§ **Exercise instructions**: Find the line with "[shiftercat on DeviantArt](https://shiftercat.deviantart.com/)" in the records below. Output exactly from there until after the line with "<!-- END WEIBO -->", without pictures.

Data extracted from a collection:

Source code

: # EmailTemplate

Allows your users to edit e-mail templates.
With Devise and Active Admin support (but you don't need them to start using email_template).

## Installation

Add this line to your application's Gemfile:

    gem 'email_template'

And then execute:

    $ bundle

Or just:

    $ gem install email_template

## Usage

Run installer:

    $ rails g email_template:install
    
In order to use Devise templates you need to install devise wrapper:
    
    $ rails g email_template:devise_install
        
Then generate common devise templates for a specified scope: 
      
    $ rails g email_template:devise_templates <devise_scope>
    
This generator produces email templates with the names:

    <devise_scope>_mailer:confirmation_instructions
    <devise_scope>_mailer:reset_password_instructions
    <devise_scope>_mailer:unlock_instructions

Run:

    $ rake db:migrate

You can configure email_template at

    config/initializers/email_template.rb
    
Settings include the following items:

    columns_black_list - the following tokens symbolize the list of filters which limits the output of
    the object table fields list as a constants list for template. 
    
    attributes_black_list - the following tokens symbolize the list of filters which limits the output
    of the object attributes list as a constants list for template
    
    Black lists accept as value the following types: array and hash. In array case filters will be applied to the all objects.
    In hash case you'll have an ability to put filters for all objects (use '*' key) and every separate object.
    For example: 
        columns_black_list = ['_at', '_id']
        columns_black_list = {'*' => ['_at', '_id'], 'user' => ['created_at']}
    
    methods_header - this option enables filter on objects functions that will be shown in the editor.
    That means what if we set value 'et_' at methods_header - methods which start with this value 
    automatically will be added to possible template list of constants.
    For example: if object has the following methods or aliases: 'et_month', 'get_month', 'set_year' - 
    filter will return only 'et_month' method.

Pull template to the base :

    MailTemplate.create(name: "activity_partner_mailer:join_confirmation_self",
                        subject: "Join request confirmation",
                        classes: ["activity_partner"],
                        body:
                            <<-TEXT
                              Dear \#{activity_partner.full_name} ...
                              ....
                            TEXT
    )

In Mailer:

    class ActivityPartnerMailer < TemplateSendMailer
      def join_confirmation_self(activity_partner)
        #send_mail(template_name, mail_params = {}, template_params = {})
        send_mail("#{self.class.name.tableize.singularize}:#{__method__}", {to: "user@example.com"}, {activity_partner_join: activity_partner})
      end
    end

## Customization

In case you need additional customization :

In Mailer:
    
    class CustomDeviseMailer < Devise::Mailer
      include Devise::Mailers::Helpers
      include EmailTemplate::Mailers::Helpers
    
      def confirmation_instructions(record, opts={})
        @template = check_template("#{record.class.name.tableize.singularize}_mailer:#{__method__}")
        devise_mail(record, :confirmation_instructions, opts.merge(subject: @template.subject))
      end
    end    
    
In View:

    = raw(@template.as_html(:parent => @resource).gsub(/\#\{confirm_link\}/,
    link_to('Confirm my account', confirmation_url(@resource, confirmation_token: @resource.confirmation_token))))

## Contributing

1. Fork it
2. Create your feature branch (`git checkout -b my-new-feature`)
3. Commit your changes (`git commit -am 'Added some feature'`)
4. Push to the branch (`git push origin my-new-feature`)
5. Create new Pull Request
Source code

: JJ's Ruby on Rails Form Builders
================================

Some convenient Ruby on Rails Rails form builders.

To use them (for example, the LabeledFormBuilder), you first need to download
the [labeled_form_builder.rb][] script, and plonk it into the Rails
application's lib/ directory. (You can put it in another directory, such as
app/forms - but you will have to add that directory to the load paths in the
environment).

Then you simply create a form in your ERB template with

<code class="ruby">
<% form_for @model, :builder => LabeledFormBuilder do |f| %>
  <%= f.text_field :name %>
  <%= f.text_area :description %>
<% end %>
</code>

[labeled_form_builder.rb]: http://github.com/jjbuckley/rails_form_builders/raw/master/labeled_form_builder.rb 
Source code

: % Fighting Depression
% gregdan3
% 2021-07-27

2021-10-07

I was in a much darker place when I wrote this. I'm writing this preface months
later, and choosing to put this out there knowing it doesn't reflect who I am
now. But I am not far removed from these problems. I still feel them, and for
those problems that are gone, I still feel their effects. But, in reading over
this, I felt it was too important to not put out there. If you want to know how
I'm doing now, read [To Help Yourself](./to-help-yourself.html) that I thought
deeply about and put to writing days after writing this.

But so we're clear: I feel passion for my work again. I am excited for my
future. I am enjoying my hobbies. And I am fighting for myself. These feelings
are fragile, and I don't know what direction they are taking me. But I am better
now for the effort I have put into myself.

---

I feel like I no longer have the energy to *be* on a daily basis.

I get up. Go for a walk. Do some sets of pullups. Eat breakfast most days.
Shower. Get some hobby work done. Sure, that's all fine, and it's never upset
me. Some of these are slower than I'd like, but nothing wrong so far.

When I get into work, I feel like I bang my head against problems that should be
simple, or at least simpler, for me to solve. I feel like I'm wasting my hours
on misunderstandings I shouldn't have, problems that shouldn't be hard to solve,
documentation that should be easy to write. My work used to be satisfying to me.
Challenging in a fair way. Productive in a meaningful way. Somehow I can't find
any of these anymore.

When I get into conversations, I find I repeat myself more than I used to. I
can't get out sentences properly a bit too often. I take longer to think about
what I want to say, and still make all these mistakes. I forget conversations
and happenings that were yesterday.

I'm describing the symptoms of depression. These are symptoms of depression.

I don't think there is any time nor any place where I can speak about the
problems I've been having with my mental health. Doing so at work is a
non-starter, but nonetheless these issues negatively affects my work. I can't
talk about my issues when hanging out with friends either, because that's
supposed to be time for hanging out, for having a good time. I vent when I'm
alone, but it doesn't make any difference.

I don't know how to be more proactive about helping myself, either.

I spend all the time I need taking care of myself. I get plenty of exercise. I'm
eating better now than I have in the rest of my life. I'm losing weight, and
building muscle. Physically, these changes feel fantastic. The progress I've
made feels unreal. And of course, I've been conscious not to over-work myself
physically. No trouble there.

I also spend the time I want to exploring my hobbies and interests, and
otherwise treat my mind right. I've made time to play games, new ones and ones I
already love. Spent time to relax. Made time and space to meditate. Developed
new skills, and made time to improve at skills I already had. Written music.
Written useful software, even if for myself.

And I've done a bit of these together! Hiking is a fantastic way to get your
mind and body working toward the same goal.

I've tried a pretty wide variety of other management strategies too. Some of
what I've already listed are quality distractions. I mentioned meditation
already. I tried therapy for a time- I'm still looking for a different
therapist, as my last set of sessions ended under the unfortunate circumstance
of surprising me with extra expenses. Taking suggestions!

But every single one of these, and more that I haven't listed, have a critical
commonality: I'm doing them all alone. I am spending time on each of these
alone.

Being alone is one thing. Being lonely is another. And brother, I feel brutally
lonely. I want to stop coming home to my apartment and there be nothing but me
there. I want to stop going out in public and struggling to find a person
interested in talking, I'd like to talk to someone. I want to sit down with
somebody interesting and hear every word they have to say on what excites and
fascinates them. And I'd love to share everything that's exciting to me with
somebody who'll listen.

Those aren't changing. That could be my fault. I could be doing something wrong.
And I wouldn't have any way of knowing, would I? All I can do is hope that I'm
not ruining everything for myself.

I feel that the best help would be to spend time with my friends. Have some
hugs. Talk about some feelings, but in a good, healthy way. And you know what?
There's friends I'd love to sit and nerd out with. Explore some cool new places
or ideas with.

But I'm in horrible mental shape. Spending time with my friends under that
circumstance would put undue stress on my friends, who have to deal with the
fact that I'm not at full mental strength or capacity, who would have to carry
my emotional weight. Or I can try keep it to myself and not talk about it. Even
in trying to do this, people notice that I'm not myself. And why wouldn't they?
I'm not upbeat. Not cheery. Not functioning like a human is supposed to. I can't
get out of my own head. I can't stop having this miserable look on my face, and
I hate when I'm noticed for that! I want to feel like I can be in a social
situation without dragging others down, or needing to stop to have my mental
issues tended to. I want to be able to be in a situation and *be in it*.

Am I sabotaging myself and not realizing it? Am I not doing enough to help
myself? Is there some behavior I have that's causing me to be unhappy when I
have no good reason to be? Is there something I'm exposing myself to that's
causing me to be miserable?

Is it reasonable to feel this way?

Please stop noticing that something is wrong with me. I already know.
...
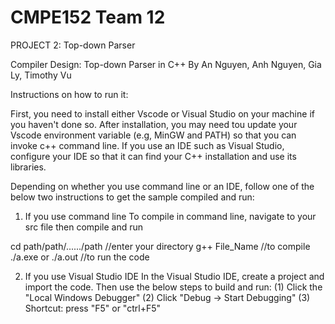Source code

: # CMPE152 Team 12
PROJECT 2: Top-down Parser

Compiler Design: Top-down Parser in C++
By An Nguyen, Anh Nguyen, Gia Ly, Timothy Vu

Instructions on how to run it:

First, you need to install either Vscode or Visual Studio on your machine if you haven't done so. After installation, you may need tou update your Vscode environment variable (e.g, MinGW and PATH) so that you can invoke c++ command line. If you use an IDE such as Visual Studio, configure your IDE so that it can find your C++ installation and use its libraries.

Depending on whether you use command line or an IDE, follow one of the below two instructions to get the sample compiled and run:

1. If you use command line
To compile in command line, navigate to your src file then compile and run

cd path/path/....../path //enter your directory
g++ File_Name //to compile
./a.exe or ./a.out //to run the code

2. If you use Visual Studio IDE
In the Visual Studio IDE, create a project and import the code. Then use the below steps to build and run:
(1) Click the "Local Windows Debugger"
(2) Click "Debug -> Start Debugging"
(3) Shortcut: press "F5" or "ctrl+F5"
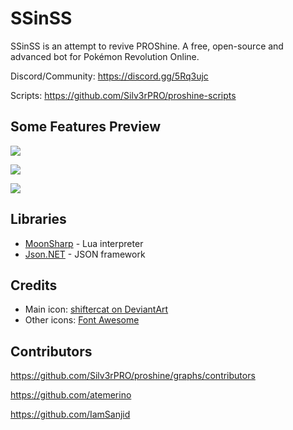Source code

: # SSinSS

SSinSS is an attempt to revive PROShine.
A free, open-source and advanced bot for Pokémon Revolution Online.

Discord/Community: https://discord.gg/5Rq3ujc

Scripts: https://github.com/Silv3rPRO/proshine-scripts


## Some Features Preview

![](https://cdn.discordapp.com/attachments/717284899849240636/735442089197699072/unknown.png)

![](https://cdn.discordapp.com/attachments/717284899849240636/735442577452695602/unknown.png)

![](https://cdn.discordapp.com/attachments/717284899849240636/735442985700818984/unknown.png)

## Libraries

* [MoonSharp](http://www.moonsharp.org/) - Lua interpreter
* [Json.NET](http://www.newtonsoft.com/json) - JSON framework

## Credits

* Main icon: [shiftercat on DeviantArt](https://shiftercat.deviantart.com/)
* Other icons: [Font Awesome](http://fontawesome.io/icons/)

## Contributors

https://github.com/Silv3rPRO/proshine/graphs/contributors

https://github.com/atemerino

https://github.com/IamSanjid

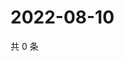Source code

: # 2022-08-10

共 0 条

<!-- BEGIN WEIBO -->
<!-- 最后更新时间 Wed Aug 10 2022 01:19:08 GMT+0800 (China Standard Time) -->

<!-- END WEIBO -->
...
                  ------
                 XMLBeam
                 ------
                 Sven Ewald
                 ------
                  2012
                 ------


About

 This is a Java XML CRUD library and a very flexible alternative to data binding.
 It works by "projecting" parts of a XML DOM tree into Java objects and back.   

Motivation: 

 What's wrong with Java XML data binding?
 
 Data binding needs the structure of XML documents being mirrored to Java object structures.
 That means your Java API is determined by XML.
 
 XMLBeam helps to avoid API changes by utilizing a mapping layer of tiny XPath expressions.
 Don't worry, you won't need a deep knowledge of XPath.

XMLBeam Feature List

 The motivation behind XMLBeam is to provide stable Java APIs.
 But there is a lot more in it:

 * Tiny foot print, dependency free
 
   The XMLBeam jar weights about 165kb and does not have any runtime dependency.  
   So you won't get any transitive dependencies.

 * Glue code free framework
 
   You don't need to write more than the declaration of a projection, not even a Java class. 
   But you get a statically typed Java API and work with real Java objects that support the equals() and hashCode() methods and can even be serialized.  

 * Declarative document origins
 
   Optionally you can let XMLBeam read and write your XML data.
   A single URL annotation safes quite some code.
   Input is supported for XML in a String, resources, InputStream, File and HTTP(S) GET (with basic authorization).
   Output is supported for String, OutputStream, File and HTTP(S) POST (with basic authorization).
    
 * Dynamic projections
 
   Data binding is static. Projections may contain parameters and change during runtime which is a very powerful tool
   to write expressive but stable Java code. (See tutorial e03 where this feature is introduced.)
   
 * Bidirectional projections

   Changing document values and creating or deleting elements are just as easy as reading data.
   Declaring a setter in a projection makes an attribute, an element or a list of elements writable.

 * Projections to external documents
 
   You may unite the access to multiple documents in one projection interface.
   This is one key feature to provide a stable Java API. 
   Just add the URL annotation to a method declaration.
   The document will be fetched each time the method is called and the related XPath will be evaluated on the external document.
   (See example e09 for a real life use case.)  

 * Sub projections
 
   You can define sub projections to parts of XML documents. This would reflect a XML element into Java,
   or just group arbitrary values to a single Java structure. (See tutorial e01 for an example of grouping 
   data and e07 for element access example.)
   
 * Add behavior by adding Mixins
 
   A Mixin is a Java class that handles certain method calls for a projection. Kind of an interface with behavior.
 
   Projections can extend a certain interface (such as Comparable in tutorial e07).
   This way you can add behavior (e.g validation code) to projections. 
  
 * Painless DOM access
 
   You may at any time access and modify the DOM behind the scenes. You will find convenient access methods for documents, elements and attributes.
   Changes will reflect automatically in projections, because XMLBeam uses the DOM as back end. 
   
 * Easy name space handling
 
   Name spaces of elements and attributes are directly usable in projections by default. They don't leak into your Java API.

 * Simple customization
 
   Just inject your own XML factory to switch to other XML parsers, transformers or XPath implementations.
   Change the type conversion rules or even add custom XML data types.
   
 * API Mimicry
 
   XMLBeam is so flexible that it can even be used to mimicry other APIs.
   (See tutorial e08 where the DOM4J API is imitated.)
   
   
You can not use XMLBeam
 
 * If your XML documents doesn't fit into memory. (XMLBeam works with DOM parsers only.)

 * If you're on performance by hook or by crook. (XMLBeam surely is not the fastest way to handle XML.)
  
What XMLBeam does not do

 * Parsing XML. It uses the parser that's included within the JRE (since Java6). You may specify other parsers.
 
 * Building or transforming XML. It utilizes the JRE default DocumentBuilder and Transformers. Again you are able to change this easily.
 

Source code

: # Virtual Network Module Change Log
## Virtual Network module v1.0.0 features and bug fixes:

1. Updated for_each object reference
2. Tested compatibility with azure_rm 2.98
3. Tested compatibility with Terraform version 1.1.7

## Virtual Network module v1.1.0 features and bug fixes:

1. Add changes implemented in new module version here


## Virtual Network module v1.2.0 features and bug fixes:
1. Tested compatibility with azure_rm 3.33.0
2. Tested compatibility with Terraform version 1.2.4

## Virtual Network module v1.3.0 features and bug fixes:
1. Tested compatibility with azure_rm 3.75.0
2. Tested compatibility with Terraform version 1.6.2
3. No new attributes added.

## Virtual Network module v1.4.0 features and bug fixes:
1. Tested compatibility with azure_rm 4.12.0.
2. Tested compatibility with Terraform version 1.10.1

§ **Task answer**:
* Main icon: [shiftercat on DeviantArt](https://shiftercat.deviantart.com/)
* Other icons: [Font Awesome](http://fontawesome.io/icons/)

## Contributors

https://github.com/Silv3rPRO/proshine/graphs/contributors

https://github.com/atemerino

https://github.com/IamSanjid

Source code

: # 2022-08-10

共 0 条

<!-- BEGIN WEIBO -->
<!-- 最后更新时间 Wed Aug 10 2022 01:19:08 GMT+0800 (China Standard Time) -->

<!-- END WEIBO -->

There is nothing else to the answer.